(Excerpts from a dataset)
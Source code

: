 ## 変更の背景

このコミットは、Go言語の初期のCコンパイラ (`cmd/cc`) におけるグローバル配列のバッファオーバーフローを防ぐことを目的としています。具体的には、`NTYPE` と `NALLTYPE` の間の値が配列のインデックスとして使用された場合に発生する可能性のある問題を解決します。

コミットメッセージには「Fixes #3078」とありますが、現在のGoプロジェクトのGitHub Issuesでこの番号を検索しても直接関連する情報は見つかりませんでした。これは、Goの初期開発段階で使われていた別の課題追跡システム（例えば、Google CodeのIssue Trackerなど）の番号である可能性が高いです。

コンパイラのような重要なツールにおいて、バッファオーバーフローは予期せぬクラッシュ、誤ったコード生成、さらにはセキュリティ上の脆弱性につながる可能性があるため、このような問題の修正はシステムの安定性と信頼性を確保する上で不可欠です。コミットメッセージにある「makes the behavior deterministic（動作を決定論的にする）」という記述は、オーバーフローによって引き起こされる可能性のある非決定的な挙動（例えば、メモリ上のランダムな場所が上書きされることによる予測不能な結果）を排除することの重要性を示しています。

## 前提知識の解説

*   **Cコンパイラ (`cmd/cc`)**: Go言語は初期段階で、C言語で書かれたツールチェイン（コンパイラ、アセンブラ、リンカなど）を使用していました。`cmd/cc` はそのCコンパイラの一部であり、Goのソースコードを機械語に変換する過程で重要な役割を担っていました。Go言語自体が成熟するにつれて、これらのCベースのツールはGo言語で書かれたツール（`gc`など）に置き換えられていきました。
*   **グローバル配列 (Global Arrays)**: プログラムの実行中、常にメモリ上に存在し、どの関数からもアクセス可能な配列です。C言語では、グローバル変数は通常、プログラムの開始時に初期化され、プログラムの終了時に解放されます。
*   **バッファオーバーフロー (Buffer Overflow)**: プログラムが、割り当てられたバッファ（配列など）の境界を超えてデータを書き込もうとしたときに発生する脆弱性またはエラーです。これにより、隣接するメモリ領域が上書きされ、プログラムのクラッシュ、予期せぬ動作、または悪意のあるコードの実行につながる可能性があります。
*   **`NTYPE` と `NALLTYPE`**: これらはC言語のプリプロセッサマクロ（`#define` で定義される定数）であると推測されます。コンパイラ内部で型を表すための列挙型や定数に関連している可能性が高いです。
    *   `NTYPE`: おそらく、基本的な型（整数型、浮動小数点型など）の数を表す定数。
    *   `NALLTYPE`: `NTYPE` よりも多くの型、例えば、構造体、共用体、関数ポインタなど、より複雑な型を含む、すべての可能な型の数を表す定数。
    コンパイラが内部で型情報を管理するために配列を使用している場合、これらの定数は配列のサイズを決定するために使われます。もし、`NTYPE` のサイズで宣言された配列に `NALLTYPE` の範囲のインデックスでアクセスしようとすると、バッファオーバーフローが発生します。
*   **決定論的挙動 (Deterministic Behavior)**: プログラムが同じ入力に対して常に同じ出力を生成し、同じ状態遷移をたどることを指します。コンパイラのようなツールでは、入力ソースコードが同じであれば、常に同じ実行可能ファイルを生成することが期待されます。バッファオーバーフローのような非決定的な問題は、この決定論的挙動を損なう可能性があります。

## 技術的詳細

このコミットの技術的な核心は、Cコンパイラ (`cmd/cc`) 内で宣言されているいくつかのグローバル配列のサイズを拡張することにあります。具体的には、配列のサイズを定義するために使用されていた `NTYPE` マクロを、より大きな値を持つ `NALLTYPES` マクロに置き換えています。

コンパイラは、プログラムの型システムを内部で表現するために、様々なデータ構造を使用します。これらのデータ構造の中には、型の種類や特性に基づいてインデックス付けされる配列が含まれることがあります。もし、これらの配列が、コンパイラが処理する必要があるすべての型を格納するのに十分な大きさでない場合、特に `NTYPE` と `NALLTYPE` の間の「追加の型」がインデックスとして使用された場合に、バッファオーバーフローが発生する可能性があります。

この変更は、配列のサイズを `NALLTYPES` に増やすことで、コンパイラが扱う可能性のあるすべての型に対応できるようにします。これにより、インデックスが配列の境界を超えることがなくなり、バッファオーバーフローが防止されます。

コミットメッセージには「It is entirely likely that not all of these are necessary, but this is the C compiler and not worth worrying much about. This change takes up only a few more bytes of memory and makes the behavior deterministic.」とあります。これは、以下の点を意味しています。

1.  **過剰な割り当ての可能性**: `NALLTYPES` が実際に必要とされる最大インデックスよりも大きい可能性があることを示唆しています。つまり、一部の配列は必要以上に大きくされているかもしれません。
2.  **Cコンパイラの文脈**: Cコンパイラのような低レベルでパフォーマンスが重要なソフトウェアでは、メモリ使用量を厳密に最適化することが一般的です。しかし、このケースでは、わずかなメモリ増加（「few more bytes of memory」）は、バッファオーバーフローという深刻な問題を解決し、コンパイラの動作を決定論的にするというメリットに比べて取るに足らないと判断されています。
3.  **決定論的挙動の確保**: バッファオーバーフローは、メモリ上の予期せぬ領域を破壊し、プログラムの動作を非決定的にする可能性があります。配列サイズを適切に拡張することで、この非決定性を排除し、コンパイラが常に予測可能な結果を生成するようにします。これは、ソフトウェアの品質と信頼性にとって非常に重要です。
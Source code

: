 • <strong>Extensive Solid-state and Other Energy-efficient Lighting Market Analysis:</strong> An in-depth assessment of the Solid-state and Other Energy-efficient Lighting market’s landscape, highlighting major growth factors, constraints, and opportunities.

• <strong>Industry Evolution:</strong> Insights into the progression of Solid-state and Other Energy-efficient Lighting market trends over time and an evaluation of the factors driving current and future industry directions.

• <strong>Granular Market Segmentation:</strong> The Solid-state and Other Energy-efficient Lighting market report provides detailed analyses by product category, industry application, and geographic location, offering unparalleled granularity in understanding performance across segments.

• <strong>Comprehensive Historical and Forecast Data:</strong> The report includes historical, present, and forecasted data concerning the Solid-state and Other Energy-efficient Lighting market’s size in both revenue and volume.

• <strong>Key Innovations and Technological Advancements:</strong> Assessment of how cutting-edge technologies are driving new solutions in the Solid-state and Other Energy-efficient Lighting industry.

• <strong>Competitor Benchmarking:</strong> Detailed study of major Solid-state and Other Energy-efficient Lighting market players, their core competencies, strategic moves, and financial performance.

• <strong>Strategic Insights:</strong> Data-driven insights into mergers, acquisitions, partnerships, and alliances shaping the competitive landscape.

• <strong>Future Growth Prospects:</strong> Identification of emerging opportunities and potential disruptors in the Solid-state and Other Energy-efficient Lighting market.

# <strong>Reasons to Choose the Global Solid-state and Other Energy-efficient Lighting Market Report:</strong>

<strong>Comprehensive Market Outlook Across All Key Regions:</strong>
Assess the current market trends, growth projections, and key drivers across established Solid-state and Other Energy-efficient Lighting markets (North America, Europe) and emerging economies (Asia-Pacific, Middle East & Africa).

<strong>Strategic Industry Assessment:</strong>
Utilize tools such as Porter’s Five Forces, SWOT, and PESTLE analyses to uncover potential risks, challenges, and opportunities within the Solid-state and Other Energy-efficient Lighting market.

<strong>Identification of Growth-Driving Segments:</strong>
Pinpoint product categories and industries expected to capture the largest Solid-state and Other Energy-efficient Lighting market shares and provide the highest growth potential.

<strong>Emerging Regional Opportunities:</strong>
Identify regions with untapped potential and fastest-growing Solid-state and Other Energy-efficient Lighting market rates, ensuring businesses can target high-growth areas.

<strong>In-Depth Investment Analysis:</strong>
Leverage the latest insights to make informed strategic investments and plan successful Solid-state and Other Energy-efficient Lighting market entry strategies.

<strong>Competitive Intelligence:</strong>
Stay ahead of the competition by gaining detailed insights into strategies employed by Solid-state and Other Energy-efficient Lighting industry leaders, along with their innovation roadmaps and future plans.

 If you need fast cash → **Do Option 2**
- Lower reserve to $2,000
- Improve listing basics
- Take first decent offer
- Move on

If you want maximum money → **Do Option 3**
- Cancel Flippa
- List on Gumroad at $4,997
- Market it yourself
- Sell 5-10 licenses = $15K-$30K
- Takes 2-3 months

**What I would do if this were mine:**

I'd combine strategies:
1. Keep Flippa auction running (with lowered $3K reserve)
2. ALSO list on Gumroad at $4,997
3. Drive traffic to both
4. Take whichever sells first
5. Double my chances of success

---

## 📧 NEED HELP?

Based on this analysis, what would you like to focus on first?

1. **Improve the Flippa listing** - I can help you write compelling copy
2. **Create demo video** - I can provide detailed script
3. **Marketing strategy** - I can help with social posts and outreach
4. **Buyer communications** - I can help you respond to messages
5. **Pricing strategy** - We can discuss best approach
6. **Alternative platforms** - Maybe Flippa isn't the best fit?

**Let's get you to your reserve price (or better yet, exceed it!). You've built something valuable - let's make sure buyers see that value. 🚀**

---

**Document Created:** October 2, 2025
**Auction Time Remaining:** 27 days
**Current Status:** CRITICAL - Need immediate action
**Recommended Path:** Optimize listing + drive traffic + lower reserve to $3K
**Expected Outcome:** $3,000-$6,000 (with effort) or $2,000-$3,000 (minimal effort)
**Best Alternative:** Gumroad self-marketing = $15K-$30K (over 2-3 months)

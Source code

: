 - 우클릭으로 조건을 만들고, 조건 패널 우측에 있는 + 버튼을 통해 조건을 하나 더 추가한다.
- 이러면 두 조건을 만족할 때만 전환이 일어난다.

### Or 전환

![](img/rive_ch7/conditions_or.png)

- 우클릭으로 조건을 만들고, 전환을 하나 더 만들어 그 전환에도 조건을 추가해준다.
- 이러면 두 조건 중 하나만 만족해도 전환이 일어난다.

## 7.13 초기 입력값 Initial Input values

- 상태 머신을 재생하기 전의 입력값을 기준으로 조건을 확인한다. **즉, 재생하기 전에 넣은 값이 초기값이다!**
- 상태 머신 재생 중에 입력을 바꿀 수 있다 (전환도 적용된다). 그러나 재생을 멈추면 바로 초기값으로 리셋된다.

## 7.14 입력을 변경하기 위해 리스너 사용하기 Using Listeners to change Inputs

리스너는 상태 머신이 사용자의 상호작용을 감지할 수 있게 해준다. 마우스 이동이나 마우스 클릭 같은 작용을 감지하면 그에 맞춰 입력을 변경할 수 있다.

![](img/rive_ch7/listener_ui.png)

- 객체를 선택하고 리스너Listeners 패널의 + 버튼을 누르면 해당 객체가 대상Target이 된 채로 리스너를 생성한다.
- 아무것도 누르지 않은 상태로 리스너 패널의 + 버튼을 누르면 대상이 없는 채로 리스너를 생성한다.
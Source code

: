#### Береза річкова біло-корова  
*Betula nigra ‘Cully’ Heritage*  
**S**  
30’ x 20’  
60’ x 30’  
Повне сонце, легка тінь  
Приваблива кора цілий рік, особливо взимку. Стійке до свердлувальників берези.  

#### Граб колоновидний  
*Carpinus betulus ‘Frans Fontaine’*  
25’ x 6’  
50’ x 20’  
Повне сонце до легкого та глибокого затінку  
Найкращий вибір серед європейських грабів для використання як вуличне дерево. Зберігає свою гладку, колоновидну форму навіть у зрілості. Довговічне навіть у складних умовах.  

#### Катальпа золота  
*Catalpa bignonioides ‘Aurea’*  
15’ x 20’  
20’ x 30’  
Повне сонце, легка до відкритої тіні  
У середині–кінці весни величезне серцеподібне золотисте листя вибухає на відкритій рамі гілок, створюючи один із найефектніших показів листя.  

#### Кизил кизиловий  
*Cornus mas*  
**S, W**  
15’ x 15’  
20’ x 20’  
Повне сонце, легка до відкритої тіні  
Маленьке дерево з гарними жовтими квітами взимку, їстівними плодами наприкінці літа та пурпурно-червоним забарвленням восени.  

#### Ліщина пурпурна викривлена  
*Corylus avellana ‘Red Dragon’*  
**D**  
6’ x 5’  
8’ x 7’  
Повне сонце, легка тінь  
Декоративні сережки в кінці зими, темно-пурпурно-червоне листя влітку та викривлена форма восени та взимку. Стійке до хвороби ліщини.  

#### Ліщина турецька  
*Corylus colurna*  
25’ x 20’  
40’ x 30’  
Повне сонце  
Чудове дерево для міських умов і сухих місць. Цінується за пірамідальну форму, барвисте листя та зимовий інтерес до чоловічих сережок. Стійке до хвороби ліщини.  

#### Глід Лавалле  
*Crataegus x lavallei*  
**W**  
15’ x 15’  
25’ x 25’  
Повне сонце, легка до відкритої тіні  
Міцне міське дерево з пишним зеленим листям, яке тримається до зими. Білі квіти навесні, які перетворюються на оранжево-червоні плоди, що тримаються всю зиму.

- [Exercise objective]: Taking the entries above, print exactly the lines starting at the line with "Energy-efficient Lighting industry." and ending at the line with "and financial performance.", both included.

- [Response to this task]:
• <strong>Key Innovations and Technological Advancements:</strong> Assessment of how cutting-edge technologies are driving new solutions in the Solid-state and Other Energy-efficient Lighting industry.

• <strong>Competitor Benchmarking:</strong> Detailed study of major Solid-state and Other Energy-efficient Lighting market players, their core competencies, strategic moves, and financial performance.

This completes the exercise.